Data Assimilation By Reconstructing Time-Series Observations
The problem of forecasting the behavior of a complex dynamical system through analysis of observational time-series data becomes difficult when the system expresses chaotic behavior and the measurements are sparse, in both space and/or time. Despite the fact that this situation is quite typical across many fields, including numerical weather prediction, the issue of whether the available observations are `sufficient' for generating successful forecasts is still not well understood.
The goal of this study is to develop the assimilation schemes using the time series observation. Several approaches to Lorenz 96 chaotic dynamics and geophysical fluid dynamics have been proposed.
Chapter 1 and 2 contain the problem statement of data assimilation and description of two nonlinear models, the Lorenz 96 model, a toy model commonly used in data assimilation, and the shallow water model, a fast but relatively realistic model in geophysical fluid dynamics. The details of the simulations are provided.
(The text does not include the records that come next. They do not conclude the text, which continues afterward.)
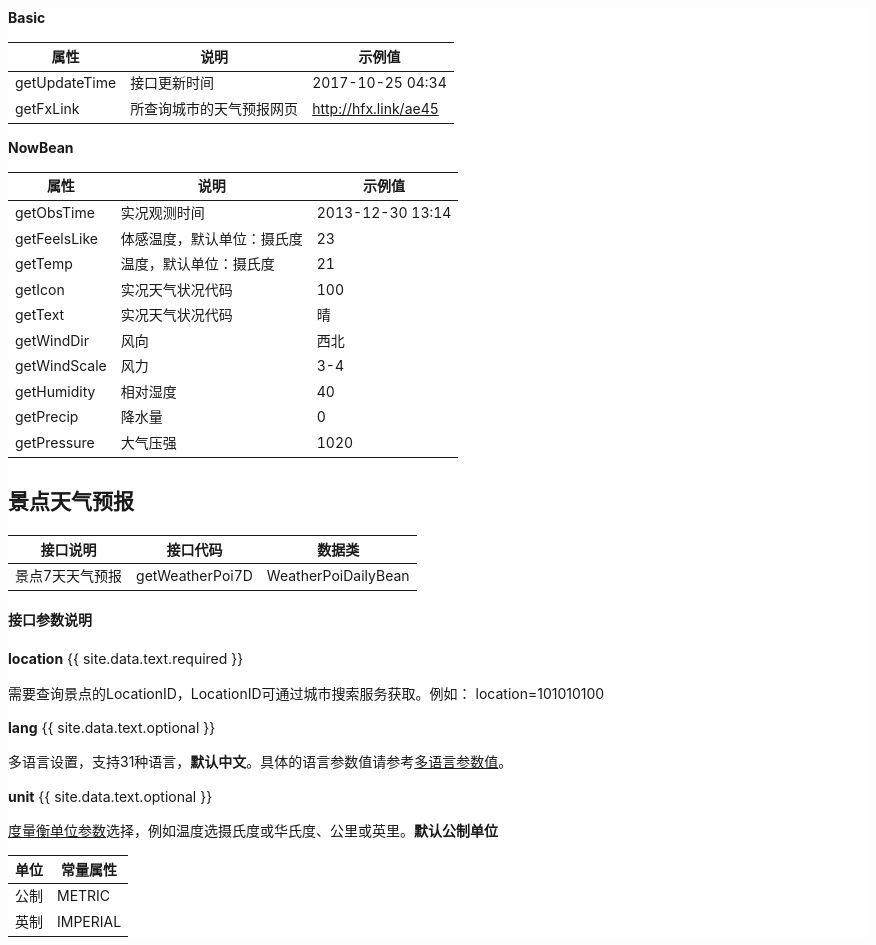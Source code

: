 **Basic**

| 属性          | 说明                     | 示例值               |
| ------------- | ------------------------ | -------------------- |
| getUpdateTime | 接口更新时间             | 2017-10-25 04:34     |
| getFxLink     | 所查询城市的天气预报网页 | http://hfx.link/ae45 |

**NowBean**

| 属性         | 说明                       | 示例值           |
| ------------ | -------------------------- | ---------------- |
| getObsTime   | 实况观测时间               | 2013-12-30 13:14 |
| getFeelsLike | 体感温度，默认单位：摄氏度 | 23               |
| getTemp      | 温度，默认单位：摄氏度     | 21               |
| getIcon      | 实况天气状况代码           | 100              |
| getText      | 实况天气状况代码           | 晴               |
| getWindDir   | 风向                       | 西北             |
| getWindScale | 风力                       | 3-4              |
| getHumidity  | 相对湿度                   | 40               |
| getPrecip    | 降水量                     | 0                |
| getPressure  | 大气压强                   | 1020             |


## 景点天气预报

| 接口说明        | 接口代码        | 数据类              |
| --------------- | --------------- | ------------------- |
| 景点7天天气预报 | getWeatherPoi7D | WeatherPoiDailyBean |

#### 接口参数说明

**location** {{ site.data.text.required }} 

需要查询景点的LocationID，LocationID可通过城市搜索服务获取。例如： location=101010100

**lang** {{ site.data.text.optional }} 

多语言设置，支持31种语言，**默认中文**。具体的语言参数值请参考[多语言参数值](/docs/start/language)。

**unit** {{ site.data.text.optional }} 

[度量衡单位参数](/docs/start/unit)选择，例如温度选摄氏度或华氏度、公里或英里。**默认公制单位**

| 单位 | 常量属性 |
| ---- | -------- |
| 公制 | METRIC   |
| 英制 | IMPERIAL |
In Chapter 3, we will systematically compare the data assimilation methodology in literature. We will focus on the advantages and disadvantages of each method.
In Chapter 4, the time delayed nudging method with the time delayed observation data is presented. We show that in certain circumstances, it provides a sizable reduction in the number of observations required to construct accurate estimates and high-quality predictions. In particular, we find that this estimate of 70\% can be reduced to about 33\% using time delays, and even further if Lagrangian drifter locations are also used as measurements.
Chapter 5, we apply the sequential adversarial method on Lorenz 96 model. We find that the adversarial method can highly reduce the task burden of the parameter tuning in the data assimilation algorithm. We obtain a substantial improvement in the traditional sequential data assimilation scheme.
Chapter 6 will be the conclusion and discussion on future work.